Internet Engineering Task Force (IETF) A.B. Roach
Request for Comments: 6665 Tekelec
Obsoletes: 3265 July 2012
Updates: 3261, 4660
Category: Standards Track
SIP-Specific Event Notification
This document describes an extension to the Session Initiation
Protocol (SIP) defined by RFC 3261. The purpose of this extension is
to provide an extensible framework by which SIP nodes can request
notification from remote nodes indicating that certain events have
Note that the event notification mechanisms defined herein are NOT
intended to be a general-purpose infrastructure for all classes of
event subscription and notification.
This document represents a backwards-compatible improvement on the
original mechanism described by RFC 3265, taking into account several
years of implementation experience. Accordingly, this document
obsoletes RFC 3265. This document also updates RFC 4660 slightly to
accommodate some small changes to the mechanism that were discussed
in that document.
Status of This Memo
This is an Internet Standards Track document.

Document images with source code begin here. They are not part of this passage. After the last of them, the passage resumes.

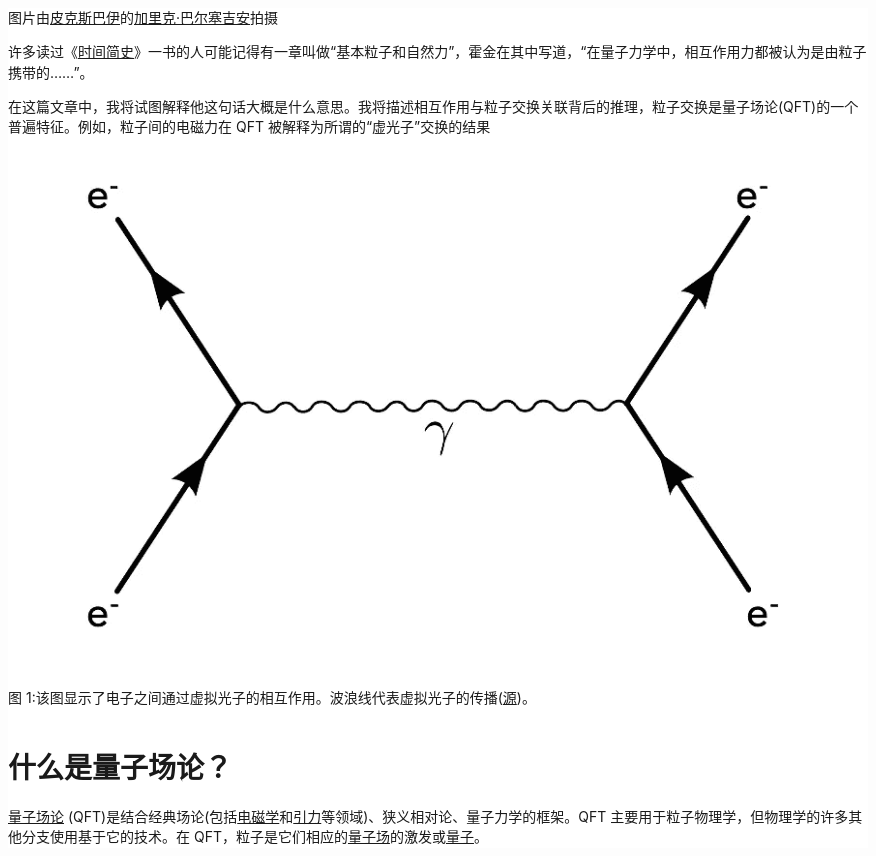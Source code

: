 图片由[皮克斯巴伊](https://pixabay.com/fr/?utm_source=link-attribution&utm_medium=referral&utm_campaign=image&utm_content=1280080)的[加里克·巴尔塞吉安](https://pixabay.com/fr/users/insspirito-1851261/?utm_source=link-attribution&utm_medium=referral&utm_campaign=image&utm_content=1280080)拍摄

许多读过《[时间简史](https://books.google.com.br/books?id=oZhagX6UWOMC&printsec=frontcover&dq=a+brief+history+of+time&hl=en&sa=X&ved=0ahUKEwj88tWmlrboAhWBEbkGHZ-eCMIQ6AEINzAC#v=onepage&q=a%20brief%20history%20of%20time&f=false)》一书的人可能记得有一章叫做“基本粒子和自然力”，霍金在其中写道，“在量子力学中，相互作用力都被认为是由粒子携带的……”。

在这篇文章中，我将试图解释他这句话大概是什么意思。我将描述相互作用与粒子交换关联背后的推理，粒子交换是量子场论(QFT)的一个普遍特征。例如，粒子间的电磁力在 QFT 被解释为所谓的“虚光子”交换的结果

![](img/4d789d92d8decfca0da93a1cdcbcd231.png)

图 1:该图显示了电子之间通过虚拟光子的相互作用。波浪线代表虚拟光子的传播([源](https://en.wikipedia.org/wiki/Quantum_field_theory))。

# 什么是量子场论？

[量子场论](https://en.wikipedia.org/wiki/Quantum_field_theory) (QFT)是结合经典场论(包括[电磁学](https://en.wikipedia.org/wiki/Electromagnetism)和[引力](https://en.wikipedia.org/wiki/Gravitation)等领域)、狭义相对论、量子力学的框架。QFT 主要用于粒子物理学，但物理学的许多其他分支使用基于它的技术。在 QFT，粒子是它们相应的[量子场](https://en.wikipedia.org/wiki/Quantum_field_theory)的激发或[量子](https://en.wikipedia.org/wiki/Quantum)。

This document is a product of the Internet Engineering Task Force
(IETF). It represents the consensus of the IETF community. It has
received public review and has been approved for publication by the
Internet Engineering Steering Group (IESG). Further information on
Internet Standards is available in Section 2 of RFC 5741.
Information about the current status of this document, any errata,
and how to provide feedback on it may be obtained at
The ability to request asynchronous notification of events proves
useful in many types of SIP services for which cooperation between
end-nodes is required. Examples of such services include automatic
callback services (based on terminal state events), buddy lists
(based on user presence events), message waiting indications (based
on mailbox state change events), and PSTN and Internet
Internetworking (PINT) [RFC2848] status (based on call state events).
The methods described in this document provide a framework by which
notification of these events can be ordered.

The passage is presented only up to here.